Ciddi bir değişiklik yaşanmadı. Halen birçok Neonazi örgüt varlığını sürdürüyor. NSU cinayetlerine karıştıkları mahkeme tarafından kabul edilen Ralf Wohlleben ve Carsten Schultze, bir süre Thüringen’de Alman Milliyetçi Demokrat Parti’nin (NPD) yöneticileriydi. Buna rağmen bu parti yasaklanmadı, halen de siyasi faaliyetlerini sürdürüyor. Keza bugün Alman parlamentosunda ana muhalefet olan aşırı sağcı Almanya için Alternatif (AfD) içerisinde birçok eski Neonazi’nin de olduğu biliniyor. Açıktan göçmen, İslam, sığınmacı düşmanlığı yapan AfD’ye "normal bir parti" gözüyle bakılıyor. Bu nedenle Almanya, ırkçı terör örgütleriyle yüzleşip güçlü bir mücadele yürütmek yerine, Neonazilerin devletin imkanlarını kullanarak güç toplamasına göz yummaya devam ediyor.

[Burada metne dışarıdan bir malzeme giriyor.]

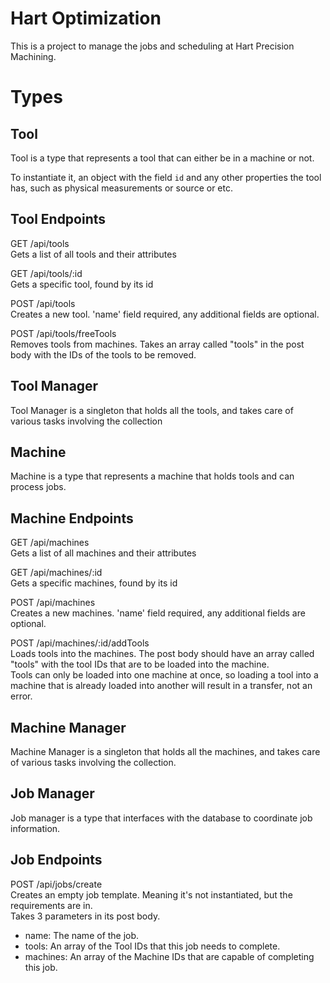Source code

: # Hart Optimization
This is a project to manage the jobs and scheduling at Hart Precision Machining.

# Types
## Tool
Tool is a type that represents a tool that can either be in a machine or not.

To instantiate it, an object with the field `id` and any other properties the tool has, such as physical measurements or source or etc.

## Tool Endpoints
GET /api/tools  
Gets a list of all tools and their attributes

GET /api/tools/:id  
Gets a specific tool, found by its id

POST /api/tools  
Creates a new tool. 'name' field required, any additional fields are optional.

POST /api/tools/freeTools  
Removes tools from machines. Takes an array called "tools" in the post body with the IDs of the tools to be removed.

## Tool Manager 
Tool Manager is a singleton that holds all the tools, and takes care of various tasks involving the collection

## Machine
Machine is a type that represents a machine that holds tools and can process jobs.

## Machine Endpoints
GET /api/machines  
Gets a list of all machines and their attributes

GET /api/machines/:id  
Gets a specific machines, found by its id

POST /api/machines  
Creates a new machines. 'name' field required, any additional fields are optional.

POST /api/machines/:id/addTools  
Loads tools into the machines. The post body should have an array called "tools" with the tool IDs that are to be loaded into the machine.   
Tools can only be loaded into one machine at once, so loading a tool into a machine that is already loaded into another will result in a transfer, not an error.

## Machine Manager
Machine Manager is a singleton that holds all the machines, and takes care of various tasks involving the collection.

## Job Manager
Job manager is a type that interfaces with the database to coordinate job information.

## Job Endpoints
POST /api/jobs/create  
Creates an empty job template. Meaning it's not instantiated, but the requirements are in.  
Takes 3 parameters in its post body.  
* name: The name of the job. 
* tools: An array of the Tool IDs that this job needs to complete.
* machines: An array of the Machine IDs that are capable of completing this job.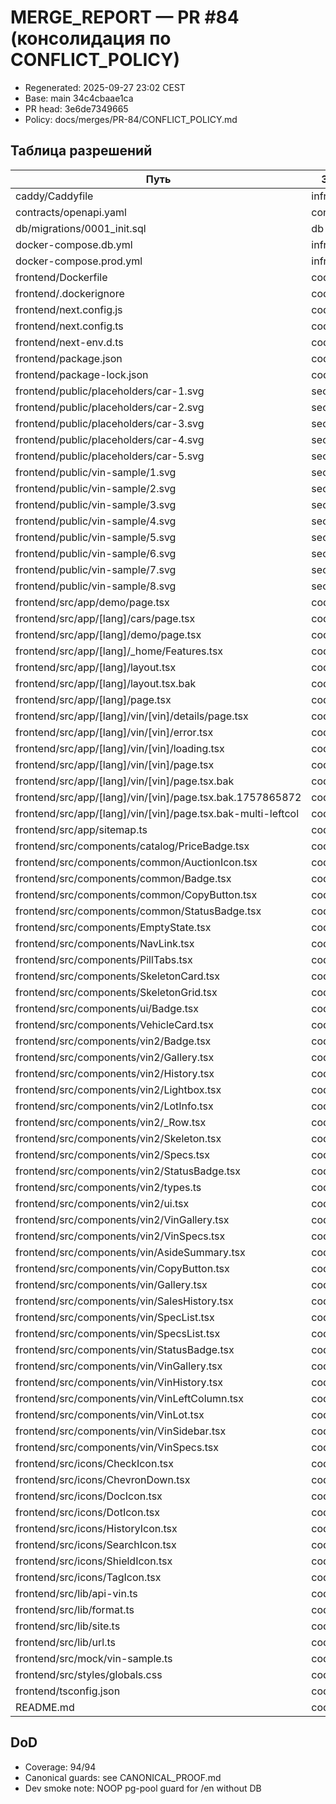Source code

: # MERGE_REPORT — PR #84 (консолидация по CONFLICT_POLICY)

- Regenerated: 2025-09-27 23:02 CEST
- Base: main 34c4cbaae1ca
- PR head: 3e6de7349665
- Policy: docs/merges/PR-84/CONFLICT_POLICY.md

## Таблица разрешений

| Путь | Зона | Решение | Источник | Примечание |
|------|------|---------|----------|------------|
| caddy/Caddyfile | infra | MAIN | MAIN |  |
| contracts/openapi.yaml | contracts | MAIN | MAIN |  |
| db/migrations/0001_init.sql | db | PR | PR |  |
| docker-compose.db.yml | infra | MAIN | MAIN |  |
| docker-compose.prod.yml | infra | MAIN | MAIN |  |
| frontend/Dockerfile | code | PR | PR |  |
| frontend/.dockerignore | code | PR | PR |  |
| frontend/next.config.js | code | PR | PR |  |
| frontend/next.config.ts | code | PR | PR |  |
| frontend/next-env.d.ts | code | PR | PR |  |
| frontend/package.json | code | PR | PR |  |
| frontend/package-lock.json | code | PR | PR |  |
| frontend/public/placeholders/car-1.svg | seo | MAIN | MAIN |  |
| frontend/public/placeholders/car-2.svg | seo | MAIN | MAIN |  |
| frontend/public/placeholders/car-3.svg | seo | MAIN | MAIN |  |
| frontend/public/placeholders/car-4.svg | seo | MAIN | MAIN |  |
| frontend/public/placeholders/car-5.svg | seo | MAIN | MAIN |  |
| frontend/public/vin-sample/1.svg | seo | MAIN | MAIN |  |
| frontend/public/vin-sample/2.svg | seo | MAIN | MAIN |  |
| frontend/public/vin-sample/3.svg | seo | MAIN | MAIN |  |
| frontend/public/vin-sample/4.svg | seo | MAIN | MAIN |  |
| frontend/public/vin-sample/5.svg | seo | MAIN | MAIN |  |
| frontend/public/vin-sample/6.svg | seo | MAIN | MAIN |  |
| frontend/public/vin-sample/7.svg | seo | MAIN | MAIN |  |
| frontend/public/vin-sample/8.svg | seo | MAIN | MAIN |  |
| frontend/src/app/demo/page.tsx | code | PR | PR |  |
| frontend/src/app/[lang]/cars/page.tsx | code | PR | PR |  |
| frontend/src/app/[lang]/demo/page.tsx | code | PR | PR |  |
| frontend/src/app/[lang]/_home/Features.tsx | code | PR | PR |  |
| frontend/src/app/[lang]/layout.tsx | code | PR | PR |  |
| frontend/src/app/[lang]/layout.tsx.bak | code | PR | PR |  |
| frontend/src/app/[lang]/page.tsx | code | PR | PR |  |
| frontend/src/app/[lang]/vin/[vin]/details/page.tsx | code | PR | PR |  |
| frontend/src/app/[lang]/vin/[vin]/error.tsx | code | PR | PR |  |
| frontend/src/app/[lang]/vin/[vin]/loading.tsx | code | PR | PR |  |
| frontend/src/app/[lang]/vin/[vin]/page.tsx | code | PR | PR |  |
| frontend/src/app/[lang]/vin/[vin]/page.tsx.bak | code | PR | PR |  |
| frontend/src/app/[lang]/vin/[vin]/page.tsx.bak.1757865872 | code | PR | PR |  |
| frontend/src/app/[lang]/vin/[vin]/page.tsx.bak-multi-leftcol | code | PR | PR |  |
| frontend/src/app/sitemap.ts | code | PR | PR |  |
| frontend/src/components/catalog/PriceBadge.tsx | code | PR | PR |  |
| frontend/src/components/common/AuctionIcon.tsx | code | PR | PR |  |
| frontend/src/components/common/Badge.tsx | code | PR | PR |  |
| frontend/src/components/common/CopyButton.tsx | code | PR | PR |  |
| frontend/src/components/common/StatusBadge.tsx | code | PR | PR |  |
| frontend/src/components/EmptyState.tsx | code | PR | PR |  |
| frontend/src/components/NavLink.tsx | code | PR | PR |  |
| frontend/src/components/PillTabs.tsx | code | PR | PR |  |
| frontend/src/components/SkeletonCard.tsx | code | PR | PR |  |
| frontend/src/components/SkeletonGrid.tsx | code | PR | PR |  |
| frontend/src/components/ui/Badge.tsx | code | PR | PR |  |
| frontend/src/components/VehicleCard.tsx | code | PR | PR |  |
| frontend/src/components/vin2/Badge.tsx | code | PR | PR |  |
| frontend/src/components/vin2/Gallery.tsx | code | PR | PR |  |
| frontend/src/components/vin2/History.tsx | code | PR | PR |  |
| frontend/src/components/vin2/Lightbox.tsx | code | PR | PR |  |
| frontend/src/components/vin2/LotInfo.tsx | code | PR | PR |  |
| frontend/src/components/vin2/_Row.tsx | code | PR | PR |  |
| frontend/src/components/vin2/Skeleton.tsx | code | PR | PR |  |
| frontend/src/components/vin2/Specs.tsx | code | PR | PR |  |
| frontend/src/components/vin2/StatusBadge.tsx | code | PR | PR |  |
| frontend/src/components/vin2/types.ts | code | PR | PR |  |
| frontend/src/components/vin2/ui.tsx | code | PR | PR |  |
| frontend/src/components/vin2/VinGallery.tsx | code | PR | PR |  |
| frontend/src/components/vin2/VinSpecs.tsx | code | PR | PR |  |
| frontend/src/components/vin/AsideSummary.tsx | code | PR | PR |  |
| frontend/src/components/vin/CopyButton.tsx | code | PR | PR |  |
| frontend/src/components/vin/Gallery.tsx | code | PR | PR |  |
| frontend/src/components/vin/SalesHistory.tsx | code | PR | PR |  |
| frontend/src/components/vin/SpecList.tsx | code | PR | PR |  |
| frontend/src/components/vin/SpecsList.tsx | code | PR | PR |  |
| frontend/src/components/vin/StatusBadge.tsx | code | PR | PR |  |
| frontend/src/components/vin/VinGallery.tsx | code | PR | PR |  |
| frontend/src/components/vin/VinHistory.tsx | code | PR | PR |  |
| frontend/src/components/vin/VinLeftColumn.tsx | code | PR | PR |  |
| frontend/src/components/vin/VinLot.tsx | code | PR | PR |  |
| frontend/src/components/vin/VinSidebar.tsx | code | PR | PR |  |
| frontend/src/components/vin/VinSpecs.tsx | code | PR | PR |  |
| frontend/src/icons/CheckIcon.tsx | code | PR | PR |  |
| frontend/src/icons/ChevronDown.tsx | code | PR | PR |  |
| frontend/src/icons/DocIcon.tsx | code | PR | PR |  |
| frontend/src/icons/DotIcon.tsx | code | PR | PR |  |
| frontend/src/icons/HistoryIcon.tsx | code | PR | PR |  |
| frontend/src/icons/SearchIcon.tsx | code | PR | PR |  |
| frontend/src/icons/ShieldIcon.tsx | code | PR | PR |  |
| frontend/src/icons/TagIcon.tsx | code | PR | PR |  |
| frontend/src/lib/api-vin.ts | code | PR | PR |  |
| frontend/src/lib/format.ts | code | PR | PR |  |
| frontend/src/lib/site.ts | code | PR | PR |  |
| frontend/src/lib/url.ts | code | PR | PR |  |
| frontend/src/mock/vin-sample.ts | code | PR | PR |  |
| frontend/src/styles/globals.css | code | PR | PR |  |
| frontend/tsconfig.json | code | PR | PR |  |
| README.md | code | PR | PR |  |

## DoD
- Coverage: 94/94
- Canonical guards: see CANONICAL_PROOF.md
- Dev smoke note: NOOP pg-pool guard for /en without DB
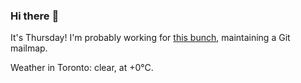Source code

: ### Hi there :wave:

It's Thursday! I'm probably working for [this bunch](https://github.com/kohofinancial), maintaining a Git mailmap.

Weather in Toronto: clear, at +0°C.
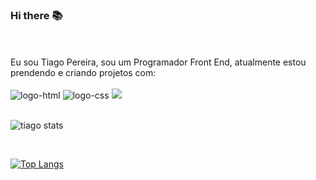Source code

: ### Hi there 📚 
<br>
<br>
Eu sou Tiago Pereira, sou um Programador Front End, atualmente estou prendendo e criando projetos com:
<br>
<br>

<img src="https://img.shields.io/badge/HTML5-E34F26?style=for-the-badge&logo=html5&logoColor=white" alt="logo-html"/>
<img src="https://img.shields.io/badge/CSS3-1572B6?style=for-the-badge&logo=css3&logoColor=white" alt="logo-css"/>
<img src="https://img.shields.io/badge/JavaScript-F7DF1E?style=for-the-badge&logo=javascript&logoColor=black"/>
<br>
<br>
<a href="https://www.linkedin.com/in/tiago-pereira-8569658b"></a>

![tiago stats](https://github-readme-stats.vercel.app/api?username=tiagohps=contribs,prs)

<br>

[![Top Langs](https://github-readme-stats.vercel.app/api/top-langs/?username=tiagohps)](https://github.com/anuraghazra/github-readme-stats)
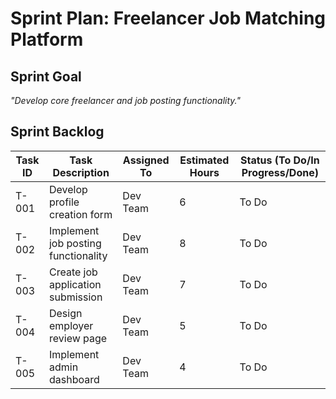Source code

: # **Sprint Plan: Freelancer Job Matching Platform**

## **Sprint Goal**
_"Develop core freelancer and job posting functionality."_

## **Sprint Backlog**

| Task ID | Task Description | Assigned To | Estimated Hours | Status (To Do/In Progress/Done) |
|---------|----------------|-------------|----------------|-------------------------------|
| T-001 | Develop profile creation form | Dev Team | 6 | To Do |
| T-002 | Implement job posting functionality | Dev Team | 8 | To Do |
| T-003 | Create job application submission | Dev Team | 7 | To Do |
| T-004 | Design employer review page | Dev Team | 5 | To Do |
| T-005 | Implement admin dashboard | Dev Team | 4 | To Do |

- NSU cinayetleri sonrasında Türkiye öldürülen vatandaşların aileleriyle nasıl bir ilişki kurdu? Vatandaşlarına bu cinayetler sonrasında nasıl yaklaştı?
Türkiye’nin bu konuda olumlu çalışmalar yaptığını söylemek mümkün değil. Cinayetler Almanya’da işlendiği için asıl olarak Almanya’nın yapacakları vardı. Ancak özellikle kurban ailelerinin mağdur edildiği süreçte Türkiye’deki güvenlik birimleri de Türkiye’ye soruşturma adına giden Alman polisine yardımcı oldular. Örneğin, Mehmet Turgut’un Rostock’ta öldürülmesinden sonra Kovancılara giden Alman polisine gerekli yardımlar yapılmış. Turgut Ailesi, yapılan karalamalar ve suçlamalardan ötürü kaldığı köyden göç etmek zorunda kalmış. Böylece, Almanya’da kurban yakınlarına yönelik başlatılan sindirme ve yıldırma politikası Türkiye’deki güvenlik birimlerinin yardımıyla doğup büyüdükleri yerlere kadar uzanmış. Türkiye, başından itibaren bu işbirliğini reddetmeli, katillerin asıl olarak Almanya’da aranması gerektiğini bildirmeliydi.